== Segment start ==

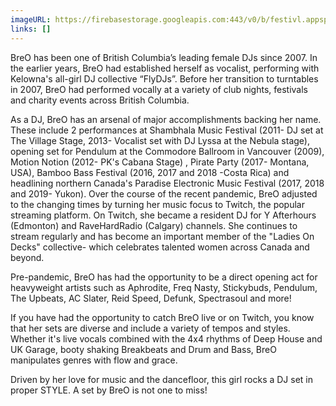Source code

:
 ```yaml
---
imageURL: https://firebasestorage.googleapis.com:443/v0/b/festivl.appspot.com/o/userContent%2FD6EF7079-C740-453A-8C5C-58D7F6B35961.png?alt=media&token=e09cc20b-bafd-4ac1-b74d-23ade4f83c64
links: []
---
```

BreO has been one of British Columbia’s leading female DJs since 2007. In the earlier years, BreO had established herself as vocalist, performing with Kelowna's all-girl DJ collective “FlyDJs”. Before her transition to turntables in 2007, BreO had performed vocally at a variety of club nights, festivals and charity events across British Columbia.

As a DJ, BreO has an arsenal of major accomplishments backing her name. These include 2 performances at Shambhala Music Festival (2011- DJ set at The Village Stage, 2013- Vocalist set with DJ Lyssa at the Nebula stage), opening set for Pendulum at the Commodore Ballroom in Vancouver (2009), Motion Notion (2012- PK's Cabana Stage) , Pirate Party (2017- Montana, USA), Bamboo Bass Festival (2016, 2017 and 2018 -Costa Rica) and headlining northern Canada's Paradise Electronic Music Festival (2017, 2018 and 2019- Yukon). Over the course of the recent pandemic, BreO adjusted to the changing times by turning her music focus to Twitch, the popular streaming platform. On Twitch, she became a resident DJ for Y Afterhours (Edmonton) and RaveHardRadio (Calgary) channels. She continues to stream regularly and has become an important member of the "Ladies On Decks" collective- which celebrates talented women across Canada and beyond.

Pre-pandemic, BreO has had the opportunity to be a direct opening act for heavyweight artists such as Aphrodite, Freq Nasty, Stickybuds, Pendulum, The Upbeats, AC Slater, Reid Speed, Defunk, Spectrasoul and more! 

If you have had the opportunity to catch BreO live or on Twitch, you know that her sets are diverse and include a variety of tempos and styles. Whether it's live vocals combined with the 4x4 rhythms of Deep House and UK Garage, booty shaking Breakbeats and Drum and Bass, BreO manipulates genres with flow and grace. 

Driven by her love for music and the dancefloor, this girl rocks a DJ set in proper STYLE. A set by BreO is not one to miss!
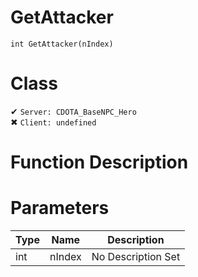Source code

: # GetAttacker
```
int GetAttacker(nIndex)
```
# Class
✔ `Server: CDOTA_BaseNPC_Hero`  
✖ `Client: undefined`  

# Function Description

# Parameters
Type|Name|Description
--|--|--
int|nIndex|No Description Set
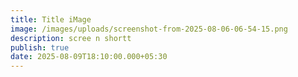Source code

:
 ```yaml
---
title: Title iMage
image: /images/uploads/screenshot-from-2025-08-06-06-54-15.png
description: scree n shortt
publish: true
date: 2025-08-09T18:10:00.000+05:30
---
```

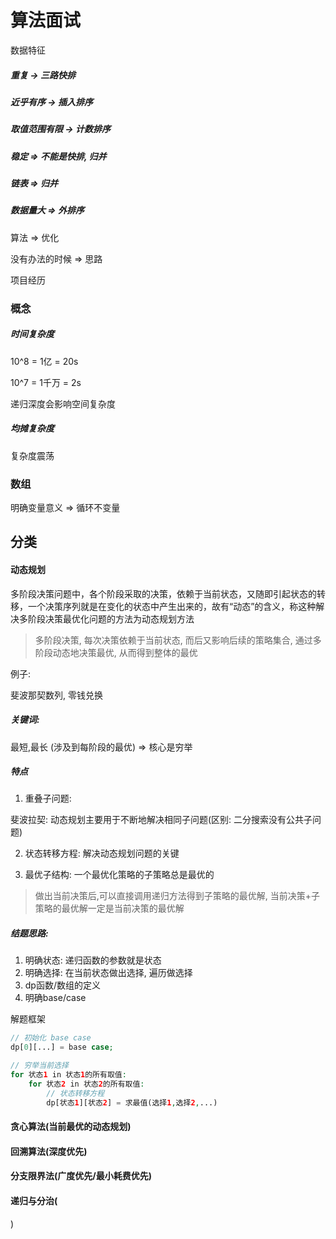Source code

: # 算法面试





数据特征

##### 重复 -> 三路快排

##### 近乎有序 -> 插入排序

##### 取值范围有限 -> 计数排序

##### 稳定 => 不能是快排, 归并

##### 链表 => 归并

##### 数据量大 => 外排序

算法 => 优化

没有办法的时候 => 思路

项目经历 



### 概念

##### 时间复杂度

10^8  = 1亿 = 20s

10^7  = 1千万 = 2s

递归深度会影响空间复杂度

##### 均摊复杂度

复杂度震荡



### 数组

明确变量意义 => 循环不变量



## 分类

#### 动态规划

多阶段决策问题中，各个阶段采取的决策，依赖于当前状态，又随即引起状态的转移，一个决策序列就是在变化的状态中产生出来的，故有“动态”的含义，称这种解决多阶段决策最优化问题的方法为动态规划方法

> 多阶段决策, 每次决策依赖于当前状态, 而后又影响后续的策略集合, 通过多阶段动态地决策最优, 从而得到整体的最优 

 例子:

斐波那契数列, 零钱兑换

##### 关键词:

最短,最长 (涉及到每阶段的最优)  => 核心是穷举

##### 特点

1. 重叠子问题: 

斐波拉契: 动态规划主要用于不断地解决相同子问题(区别: 二分搜索没有公共子问题)

2. 状态转移方程: 解决动态规划问题的关键

3. 最优子结构: 一个最优化策略的子策略总是最优的

> 做出当前决策后,可以直接调用递归方法得到子策略的最优解, 当前决策+子策略的最优解一定是当前决策的最优解

##### 结题思路:

1. 明确状态: 递归函数的参数就是状态
2. 明确选择: 在当前状态做出选择, 遍历做选择
3. dp函数/数组的定义
4. 明确base/case

解题框架

```php
// 初始化 base case
dp[0][...] = base case;

// 穷举当前选择
for 状态1 in 状态1的所有取值:
    for 状态2 in 状态2的所有取值:
		// 状态转移方程
		dp[状态1][状态2] = 求最值(选择1,选择2,...)
```

#### 贪心算法(当前最优的动态规划)

#### 回溯算法(深度优先)

#### 分支限界法(广度优先/最小耗费优先)

#### 递归与分治(

)
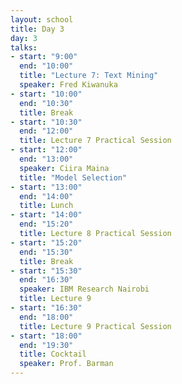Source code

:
 ```yaml
---
layout: school
title: Day 3
day: 3
talks:
- start: "9:00"
  end: "10:00"
  title: "Lecture 7: Text Mining"
  speaker: Fred Kiwanuka
- start: "10:00"
  end: "10:30"
  title: Break
- start: "10:30"
  end: "12:00"
  title: Lecture 7 Practical Session
- start: "12:00"
  end: "13:00"
  speaker: Ciira Maina
  title: "Model Selection"
- start: "13:00"
  end: "14:00"
  title: Lunch
- start: "14:00"
  end: "15:20"
  title: Lecture 8 Practical Session
- start: "15:20"
  end: "15:30"
  title: Break
- start: "15:30"
  end: "16:30"
  speaker: IBM Research Nairobi
  title: Lecture 9
- start: "16:30"
  end: "18:00"
  title: Lecture 9 Practical Session
- start: "18:00"
  end: "19:30"
  title: Cocktail
  speaker: Prof. Barman
---
```

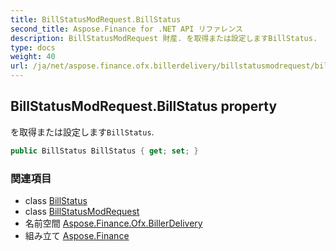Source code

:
```yaml
---
title: BillStatusModRequest.BillStatus
second_title: Aspose.Finance for .NET API リファレンス
description: BillStatusModRequest 財産. を取得または設定しますBillStatus.
type: docs
weight: 40
url: /ja/net/aspose.finance.ofx.billerdelivery/billstatusmodrequest/billstatus/
---
```

## BillStatusModRequest.BillStatus property

を取得または設定します`BillStatus`.

```csharp
public BillStatus BillStatus { get; set; }
```

### 関連項目

* class [BillStatus](../../billstatus/)
* class [BillStatusModRequest](../)
* 名前空間 [Aspose.Finance.Ofx.BillerDelivery](../../billstatusmodrequest/)
* 組み立て [Aspose.Finance](../../../)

== Segment end ==

** Assignment **
In the entries above, some lines hold the string "across". Copy each of them.

** Answer to this exercise **
BreO has been one of British Columbia’s leading female DJs since 2007. In the earlier years, BreO had established herself as vocalist, performing with Kelowna's all-girl DJ collective “FlyDJs”. Before her transition to turntables in 2007, BreO had performed vocally at a variety of club nights, festivals and charity events across British Columbia.
As a DJ, BreO has an arsenal of major accomplishments backing her name. These include 2 performances at Shambhala Music Festival (2011- DJ set at The Village Stage, 2013- Vocalist set with DJ Lyssa at the Nebula stage), opening set for Pendulum at the Commodore Ballroom in Vancouver (2009), Motion Notion (2012- PK's Cabana Stage) , Pirate Party (2017- Montana, USA), Bamboo Bass Festival (2016, 2017 and 2018 -Costa Rica) and headlining northern Canada's Paradise Electronic Music Festival (2017, 2018 and 2019- Yukon). Over the course of the recent pandemic, BreO adjusted to the changing times by turning her music focus to Twitch, the popular streaming platform. On Twitch, she became a resident DJ for Y Afterhours (Edmonton) and RaveHardRadio (Calgary) channels. She continues to stream regularly and has become an important member of the "Ladies On Decks" collective- which celebrates talented women across Canada and beyond.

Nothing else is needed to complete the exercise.